■ Problem statement: A word-for-word copy of the records that follow is needed, with every picture omitted.

■ Stored data entries:
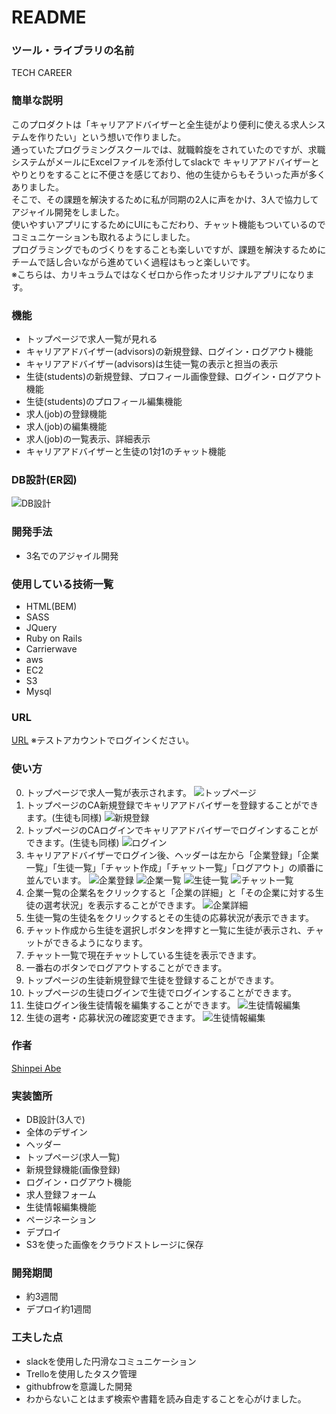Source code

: # README
### ツール・ライブラリの名前
TECH CAREER
### 簡単な説明
このプロダクトは「キャリアアドバイザーと全生徒がより便利に使える求人システムを作りたい」という想いで作りました。<br>
通っていたプログラミングスクールでは、就職斡旋をされていたのですが、求職システムがメールにExcelファイルを添付してslackで
キャリアアドバイザーとやりとりをすることに不便さを感じており、他の生徒からもそういった声が多くありました。<br>
そこで、その課題を解決するために私が同期の2人に声をかけ、3人で協力してアジャイル開発をしました。<br>
使いやすいアプリにするためにUIにもこだわり、チャット機能もついているのでコミュニケーションも取れるようにしました。<br>
プログラミングでものづくりをすることも楽しいですが、課題を解決するためにチームで話し合いながら進めていく過程はもっと楽しいです。<br>
※こちらは、カリキュラムではなくゼロから作ったオリジナルアプリになります。
### 機能
- トップページで求人一覧が見れる
- キャリアアドバイザー(advisors)の新規登録、ログイン・ログアウト機能
- キャリアアドバイザー(advisors)は生徒一覧の表示と担当の表示
- 生徒(students)の新規登録、プロフィール画像登録、ログイン・ログアウト機能
- 生徒(students)のプロフィール編集機能
- 求人(job)の登録機能
- 求人(job)の編集機能
- 求人(job)の一覧表示、詳細表示
- キャリアアドバイザーと生徒の1対1のチャット機能
### DB設計(ER図)
![DB設計](app/assets/images/tech-careerDB.png)
### 開発手法
* 3名でのアジャイル開発
### 使用している技術一覧
* HTML(BEM)
* SASS
* JQuery
* Ruby on Rails
* Carrierwave
* aws
* EC2
* S3
* Mysql
### URL
[URL](http://3.114.151.165/)
※テストアカウントでログインください。
### 使い方
0. トップページで求人一覧が表示されます。
![トップページ](app/assets/images/t-top.png)
1. トップページのCA新規登録でキャリアアドバイザーを登録することができます。(生徒も同様)
![新規登録](app/assets/images/t-reg.png)
2. トップページのCAログインでキャリアアドバイザーでログインすることができます。(生徒も同様)
![ログイン](app/assets/images/t-sesion.png)
3. キャリアアドバイザーでログイン後、ヘッダーは左から「企業登録」「企業一覧」「生徒一覧」「チャット作成」「チャット一覧」「ログアウト」の順番に並んでいます。
![企業登録](app/assets/images/t-job.png)
![企業一覧](app/assets/images/t-jobindex.png)
![生徒一覧](app/assets/images/t-stu.png)
![チャット一覧](app/assets/images/t-chat.png)
4. 企業一覧の企業名をクリックすると「企業の詳細」と「その企業に対する生徒の選考状況」を表示することができます。
![企業詳細](app/assets/images/t-jobshow.png)
5. 生徒一覧の生徒名をクリックするとその生徒の応募状況が表示できます。
6. チャット作成から生徒を選択しボタンを押すと一覧に生徒が表示され、チャットができるようになります。
7. チャット一覧で現在チャットしている生徒を表示できます。
8. 一番右のボタンでログアウトすることができます。
9. トップページの生徒新規登録で生徒を登録することができます。
10. トップページの生徒ログインで生徒でログインすることができます。
11. 生徒ログイン後生徒情報を編集することができます。
![生徒情報編集](app/assets/images/t-stuedit.png)
12. 生徒の選考・応募状況の確認変更できます。
![生徒情報編集](app/assets/images/t-stujob.png)
### 作者
[Shinpei Abe](https://shinpei555.github.io)<br>
### 実装箇所
* DB設計(3人で)
* 全体のデザイン
* ヘッダー
* トップページ(求人一覧)
* 新規登録機能(画像登録)
* ログイン・ログアウト機能
* 求人登録フォーム
* 生徒情報編集機能
* ページネーション
* デプロイ
* S3を使った画像をクラウドストレージに保存
### 開発期間
* 約3週間
* デプロイ約1週間
### 工夫した点
* slackを使用した円滑なコミュニケーション
* Trelloを使用したタスク管理
* githubfrowを意識した開発
* わからないことはまず検索や書籍を読み自走することを心がけました。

■ Response below:
Source code

: # README
### ツール・ライブラリの名前
TECH CAREER
### 簡単な説明
このプロダクトは「キャリアアドバイザーと全生徒がより便利に使える求人システムを作りたい」という想いで作りました。<br>
通っていたプログラミングスクールでは、就職斡旋をされていたのですが、求職システムがメールにExcelファイルを添付してslackで
キャリアアドバイザーとやりとりをすることに不便さを感じており、他の生徒からもそういった声が多くありました。<br>
そこで、その課題を解決するために私が同期の2人に声をかけ、3人で協力してアジャイル開発をしました。<br>
使いやすいアプリにするためにUIにもこだわり、チャット機能もついているのでコミュニケーションも取れるようにしました。<br>
プログラミングでものづくりをすることも楽しいですが、課題を解決するためにチームで話し合いながら進めていく過程はもっと楽しいです。<br>
※こちらは、カリキュラムではなくゼロから作ったオリジナルアプリになります。
### 機能
- トップページで求人一覧が見れる
- キャリアアドバイザー(advisors)の新規登録、ログイン・ログアウト機能
- キャリアアドバイザー(advisors)は生徒一覧の表示と担当の表示
- 生徒(students)の新規登録、プロフィール画像登録、ログイン・ログアウト機能
- 生徒(students)のプロフィール編集機能
- 求人(job)の登録機能
- 求人(job)の編集機能
- 求人(job)の一覧表示、詳細表示
- キャリアアドバイザーと生徒の1対1のチャット機能
### DB設計(ER図)
![DB設計](app/assets/images/tech-careerDB.png)
### 開発手法
* 3名でのアジャイル開発
### 使用している技術一覧
* HTML(BEM)
* SASS
* JQuery
* Ruby on Rails
* Carrierwave
* aws
* EC2
* S3
* Mysql
### URL
[URL](http://3.114.151.165/)
※テストアカウントでログインください。
### 使い方
0. トップページで求人一覧が表示されます。
![トップページ](app/assets/images/t-top.png)
1. トップページのCA新規登録でキャリアアドバイザーを登録することができます。(生徒も同様)
![新規登録](app/assets/images/t-reg.png)
2. トップページのCAログインでキャリアアドバイザーでログインすることができます。(生徒も同様)
![ログイン](app/assets/images/t-sesion.png)
3. キャリアアドバイザーでログイン後、ヘッダーは左から「企業登録」「企業一覧」「生徒一覧」「チャット作成」「チャット一覧」「ログアウト」の順番に並んでいます。
![企業登録](app/assets/images/t-job.png)
![企業一覧](app/assets/images/t-jobindex.png)
![生徒一覧](app/assets/images/t-stu.png)
![チャット一覧](app/assets/images/t-chat.png)
4. 企業一覧の企業名をクリックすると「企業の詳細」と「その企業に対する生徒の選考状況」を表示することができます。
![企業詳細](app/assets/images/t-jobshow.png)
5. 生徒一覧の生徒名をクリックするとその生徒の応募状況が表示できます。
6. チャット作成から生徒を選択しボタンを押すと一覧に生徒が表示され、チャットができるようになります。
7. チャット一覧で現在チャットしている生徒を表示できます。
8. 一番右のボタンでログアウトすることができます。
9. トップページの生徒新規登録で生徒を登録することができます。
10. トップページの生徒ログインで生徒でログインすることができます。
11. 生徒ログイン後生徒情報を編集することができます。
![生徒情報編集](app/assets/images/t-stuedit.png)
12. 生徒の選考・応募状況の確認変更できます。
![生徒情報編集](app/assets/images/t-stujob.png)
### 作者
[Shinpei Abe](https://shinpei555.github.io)<br>
### 実装箇所
* DB設計(3人で)
* 全体のデザイン
* ヘッダー
* トップページ(求人一覧)
* 新規登録機能(画像登録)
* ログイン・ログアウト機能
* 求人登録フォーム
* 生徒情報編集機能
* ページネーション
* デプロイ
* S3を使った画像をクラウドストレージに保存
### 開発期間
* 約3週間
* デプロイ約1週間
### 工夫した点
* slackを使用した円滑なコミュニケーション
* Trelloを使用したタスク管理
* githubfrowを意識した開発
* わからないことはまず検索や書籍を読み自走することを心がけました。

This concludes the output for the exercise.